An additional strength of the study is the inclusion of both the doctor and nurse perspectives, since the management of hospital-associated sleep problems is a multi-professional task and any change of the current practice will need multi-professional efforts. A high percentage of the hospital’s doctors participated in the study, even though doctors’ willingness to participate in surveys is generally limited. Given the leading role of hospital doctors in a hospital’s prescribing policy, the high response rate contributes to the internal validity of the study results. We can only speculate why two-thirds of nurses declined to participate in the survey. Perhaps they did not consider sleep-inducing drugs an important issue or were afraid that this survey, although anonymous, might uncover a lack of pharmacological knowledge.

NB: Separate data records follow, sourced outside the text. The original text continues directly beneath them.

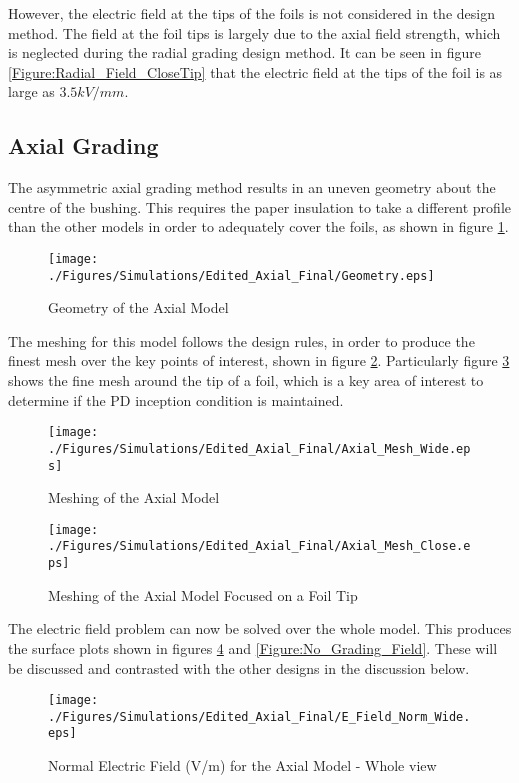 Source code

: However, the electric field at the tips of the foils is not considered in the design method.
The field at the foil tips is largely due to the axial field strength, which is neglected during the radial grading design method.
It can be seen in figure \ref{Figure:Radial_Field_CloseTip} that the electric field at the tips of the foil is as large as $3.5kV/mm$.


\subsection{Axial Grading}
The asymmetric axial grading method results in an uneven geometry about the centre of the bushing.
This requires the paper insulation to take a different profile than the other models in order to adequately cover the foils, as shown in figure \ref{Figure:Axial_Geom}.
\begin{figure}[!h]
  \centering
    \texttt{[image: ./Figures/Simulations/Edited\_Axial\_Final/Geometry.eps]} 
	\caption{Geometry of the Axial Model}
	\label{Figure:Axial_Geom}
\end{figure}

The meshing for this model follows the design rules, in order to produce the finest mesh over the key points of interest, shown in figure \ref{Figure:Axial_Mesh_wide}.
Particularly figure \ref{Figure:Axial_Mesh_close} shows the fine mesh around the tip of a foil, which is a key area of interest to determine if the PD inception condition is maintained.
\begin{figure}[!h]
  \centering
    \texttt{[image: ./Figures/Simulations/Edited\_Axial\_Final/Axial\_Mesh\_Wide.eps]} 
	\caption{Meshing of the Axial Model}
	\label{Figure:Axial_Mesh_wide}
\end{figure}

\begin{figure}[!h]
  \centering
    \texttt{[image: ./Figures/Simulations/Edited\_Axial\_Final/Axial\_Mesh\_Close.eps]} 
	\caption{Meshing of the Axial Model Focused on a Foil Tip}
	\label{Figure:Axial_Mesh_close}
\end{figure}

The electric field problem can now be solved over the whole model.
This produces the surface plots shown in figures \ref{Figure:Radial_Field_Wide} and \ref{Figure:No_Grading_Field}.
These will be discussed and contrasted with the other designs in the discussion below.

\begin{figure}[!h]
  \centering
    \texttt{[image: ./Figures/Simulations/Edited\_Axial\_Final/E\_Field\_Norm\_Wide.eps]} 
	\caption{Normal Electric Field (V/m) for the Axial Model - Whole view}
	\label{Figure:Radial_Field_Wide}
   \end{figure}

Conclusions and implications for practice

The personal trade-off between the perceived benefits and adverse effects of medicines is essential for deciding on their use [25]. Z-drugs seem to be attractive because experiential knowledge overemphasizes their benefits and fails to take risks such as drug-related falls and confusion into account. Moreover, difficulties to judge a drug’s risk-benefit ratio do not prevent doctors and nurses from using them. In light of the dominance of experiential knowledge over descriptive knowledge, hospitals and clinical pharmacologists should not put too much faith in traditional continuous medical education about the risks of Z-drugs to reduce their usage. Rather, descriptive knowledge about Z-drugs should be accompanied at least by a numerical expression of risks and benefits, similar to a number needed to treat statistic. For example, Lee et al. explain that 13 older patients need to be treated with a benzodiazepine or Z-drug for one person to experience improvement in sleep quality, but only 6 patients need to be treated with these drugs for one person to experience an adverse advent [18]. Presenting nurses and doctors with a case series of patients showing these relative frequencies may have similar convincing power as experiential knowledge acquired during practice. In particular, results from local quality assurance data about relevant patient risks resulting from Z-drug use in one’s own hospital (e.g., statistics about falls and craving) could be used as a case series for feedback and, thus, be a key to changing professional behavior.